A new report from Ontario's Workforce Shortage Coalition says the province must protect apprenticeship training during the economic downturn and commit to doubling its apprenticeship completion rate by 2020. The report recommends Ontario expand the Apprenticeship Training Tax Credit, increase in-class training time for apprentices, and provide continuing education classes to address literacy and numeracy issues. Targets set in the report for 2020 include over 75% of adults age 25 to 34 having PSE credentials, at least 35% of Ontario employees participating in training each year, and increasing PSE credentials among underrepresented groups. Colleges Ontario News Release | Read the full report

Atlantic colleges inject $3 billion into regional economy

According to a new report from the Atlantic Provinces Community Colleges Consortium, colleges in the Atlantic provinces pump nearly $2.9 billion into the local economy annually, representing over 3% of the region's total yearly income. From a social perspective, Atlantic college graduates generate $9.6 million in savings associated with improved health, lower crime costs, and reduced unemployment and welfare. In terms of investment, taxpayers see a 13% return on their annual investments in the colleges, while students enjoy a 17% ROI of time and money. Read the executive summary | Fact Sheet

MUN student hospitalized following lab accident

A female graduate student at Memorial University was treated in hospital Wednesday after her attempt to dispose of some liquid chemicals created fumes. Some of the fumes entered the ventilation system of the chemistry building, prompting an evacuation of the building as a precautionary measure. Later in the day the chemicals were disposed of and the building was reopened. The student has since been released from hospital. St. John's Telegram | CBC

CNA Labrador West expansion should include new residence

Newfoundland and Labrador NDP Leader Lorraine Michael says the provincial government is "very short-sighted" for not including a student residence as part of the College of the North Atlantic Labrador West campus expansion, on which the province is spending $2 million. Michael says the issue is continually brought up with her, and even college officials have requested the government invest in a residence. Because of high housing costs in Labrador City, Michael says it's been very stressful for students attending the campus in trying to afford rent.
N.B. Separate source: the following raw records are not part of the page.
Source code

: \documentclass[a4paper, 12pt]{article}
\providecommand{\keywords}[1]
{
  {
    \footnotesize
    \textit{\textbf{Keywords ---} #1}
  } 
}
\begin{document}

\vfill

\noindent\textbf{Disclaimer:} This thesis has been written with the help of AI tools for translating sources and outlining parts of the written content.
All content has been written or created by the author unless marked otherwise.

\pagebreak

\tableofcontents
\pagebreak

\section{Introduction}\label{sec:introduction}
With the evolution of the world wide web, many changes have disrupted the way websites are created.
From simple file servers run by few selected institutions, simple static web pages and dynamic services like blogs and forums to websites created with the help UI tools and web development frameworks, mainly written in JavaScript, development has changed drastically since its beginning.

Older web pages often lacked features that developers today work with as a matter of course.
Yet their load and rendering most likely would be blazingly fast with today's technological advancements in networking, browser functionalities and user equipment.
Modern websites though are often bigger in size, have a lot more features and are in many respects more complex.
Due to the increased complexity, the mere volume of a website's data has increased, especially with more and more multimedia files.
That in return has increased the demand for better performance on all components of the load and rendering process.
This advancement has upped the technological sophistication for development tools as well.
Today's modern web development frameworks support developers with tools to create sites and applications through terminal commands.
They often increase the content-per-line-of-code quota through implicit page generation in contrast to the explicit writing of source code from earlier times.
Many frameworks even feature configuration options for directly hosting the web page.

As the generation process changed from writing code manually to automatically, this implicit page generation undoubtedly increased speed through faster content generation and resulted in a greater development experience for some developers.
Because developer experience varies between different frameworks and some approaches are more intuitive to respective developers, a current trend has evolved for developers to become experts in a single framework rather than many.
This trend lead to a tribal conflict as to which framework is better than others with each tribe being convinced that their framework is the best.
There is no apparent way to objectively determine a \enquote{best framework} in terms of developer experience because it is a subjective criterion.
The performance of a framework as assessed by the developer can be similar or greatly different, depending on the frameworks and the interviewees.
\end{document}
CBC

Fenwick Place to cease being Dal residence

After June 14, Fenwick Place will no longer operate as a Dalhousie University student residence. Dal and Templeton Properties are in the final stages of negotiating a possible sale of the building. Selling Fenwick Place will not put any additional strain on the university's available dormitory-style residence space, as many students living in Fenwick were mature students with families who had more interest in apartment-style accommodation. Halifax Chronicle-Herald

UC San Diego makes another admissions error

Last month we reported that the University of California San Diego mistakenly sent all 28,000 rejected applicants acceptance e-mails. Late last week, the university's website incorrectly notified 607 transfer students applying to the La Jolla campus that their applications had been denied. UC San Diego has apologized for the "administrative error" and is notifying the affected students. San Diego Union-Tribune

Trend in US colleges imposing furloughs

As the recession looms, a number of American institutions are imposing furloughs -- temporary, unpaid leaves of work -- and more are considering them. At South Carolina-based Clemson University, staff take furloughs in hour-long chunks to minimize the economic blow by spreading the losses over multiple paycheques. At other schools, professors and administrators would rather take pay cuts so work doesn't pile up. Although furloughs can take a financial toll, those taking them agree they are better than permanent time off. The Chronicle of Higher Education (subscription required)
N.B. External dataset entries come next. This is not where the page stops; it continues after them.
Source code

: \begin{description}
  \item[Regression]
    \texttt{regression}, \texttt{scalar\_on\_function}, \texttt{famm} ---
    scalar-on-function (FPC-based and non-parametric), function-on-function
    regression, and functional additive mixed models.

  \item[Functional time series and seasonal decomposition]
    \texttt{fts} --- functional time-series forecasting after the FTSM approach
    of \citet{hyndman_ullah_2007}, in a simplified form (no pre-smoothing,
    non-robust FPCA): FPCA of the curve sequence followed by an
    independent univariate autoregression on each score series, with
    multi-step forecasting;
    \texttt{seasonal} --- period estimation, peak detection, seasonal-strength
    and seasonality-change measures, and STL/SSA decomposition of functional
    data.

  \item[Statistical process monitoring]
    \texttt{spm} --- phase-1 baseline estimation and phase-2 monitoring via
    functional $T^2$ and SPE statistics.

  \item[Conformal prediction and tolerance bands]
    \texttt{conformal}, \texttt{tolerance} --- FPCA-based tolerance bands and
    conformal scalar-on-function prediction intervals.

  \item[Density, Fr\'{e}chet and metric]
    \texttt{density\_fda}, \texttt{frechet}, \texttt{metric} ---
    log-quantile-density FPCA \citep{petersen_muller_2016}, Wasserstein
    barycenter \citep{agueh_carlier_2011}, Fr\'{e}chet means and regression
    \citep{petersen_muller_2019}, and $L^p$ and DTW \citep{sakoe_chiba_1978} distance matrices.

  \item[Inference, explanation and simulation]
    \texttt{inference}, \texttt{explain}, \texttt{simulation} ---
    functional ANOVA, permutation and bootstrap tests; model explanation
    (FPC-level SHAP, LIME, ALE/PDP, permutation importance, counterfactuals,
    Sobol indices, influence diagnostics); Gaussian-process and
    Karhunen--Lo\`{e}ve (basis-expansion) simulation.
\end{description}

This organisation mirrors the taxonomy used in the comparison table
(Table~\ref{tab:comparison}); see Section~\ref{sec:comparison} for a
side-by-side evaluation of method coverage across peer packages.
International student boom in Australia

Foreign student enrolment at Australian institutions has jumped to a record 20%, despite expectations such enrolment would dip due to the global recession. India makes up the largest source of students, with an increase of close to 40%, while Chinese students make up almost a quarter of the international student body in Australian PSE. There are fears the government will argue that the increase in foreign students, whose fees help subsidize domestic public institutions, is reason to put off promises to increase research and infrastructure spending. The Chronicle of Higher Education (subscription required)
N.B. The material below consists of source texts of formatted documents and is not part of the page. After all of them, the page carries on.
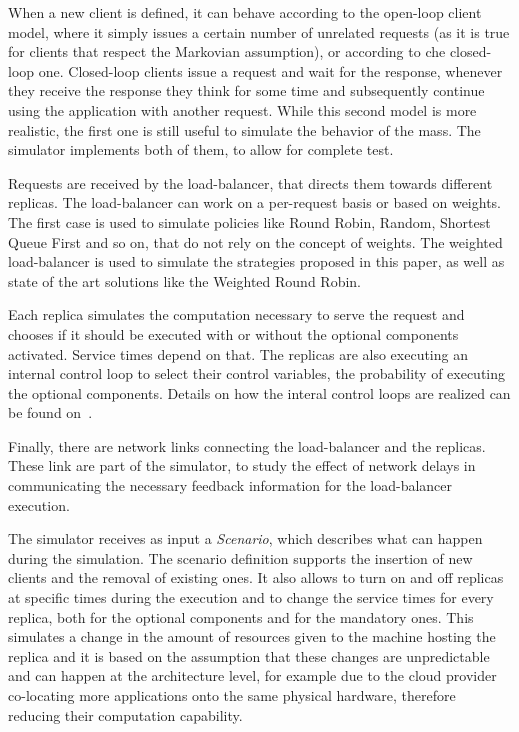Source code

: When a new client is defined, it can behave according to the open-loop
client model, where it simply issues a certain number of unrelated
requests (as it is true for clients that respect the Markovian
assumption), or according to che closed-loop one. Closed-loop clients
issue a request and wait for the response, whenever they receive the
response they think for some time and subsequently continue using the
application with another request. While this second model is more
realistic, the first one is still useful to simulate the behavior of
the mass. The simulator implements both of them, to allow for complete
test.

Requests are received by the load-balancer, that directs them towards
different replicas. The load-balancer can work on a per-request basis
or based on weights. The first case is used to simulate policies like
Round Robin, Random, Shortest Queue First and so on, that do not rely
on the concept of weights. The weighted load-balancer is used to
simulate the strategies proposed in this paper, as well as state of
the art solutions like the Weighted Round Robin.

Each replica simulates the computation necessary to serve the request
and chooses if it should be executed with or without the optional
components activated. Service times depend on that. The replicas are
also executing an internal control loop to select their control
variables, the probability of executing the optional
components. Details on how the interal control loops are realized can
be found on~\cite{cloudish-tr}.

Finally, there are network links connecting the load-balancer and the
replicas. These link are part of the simulator, to study the effect of
network delays in communicating the necessary feedback information for
the load-balancer execution.

The simulator receives as input a \emph{Scenario}, which describes
what can happen during the simulation. The scenario definition
supports the insertion of new clients and the removal of existing
ones. It also allows to turn on and off replicas at specific times
during the execution and to change the service times for every
replica, both for the optional components and for the mandatory
ones. This simulates a change in the amount of resources given to the
machine hosting the replica and it is based on the assumption that
these changes are unpredictable and can happen at the architecture
level, for example due to the cloud provider co-locating more
applications onto the same physical hardware, therefore reducing their
computation capability.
Amazon hopes to revolutionize textbook market with new Kindle

On Wednesday, Amazon.com Inc. introduced Kindle DX, a wide-format electronic-book reader. The company plans to work with a number of US universities on a pilot project featuring Kindles loaded with textbooks.  With over 80% of college students owning laptops onto which electronic versions of more than half of major textbooks can be downloaded, there is scepticism students would want to purchase and carry around Kindles for textbooks. Lack of awareness of e-textbook services and failed pilot projects with other e-book readers are leading experts to wonder how successful Amazon's new product will be. Wall Street Journal | The Chronicle of Higher Education (free access)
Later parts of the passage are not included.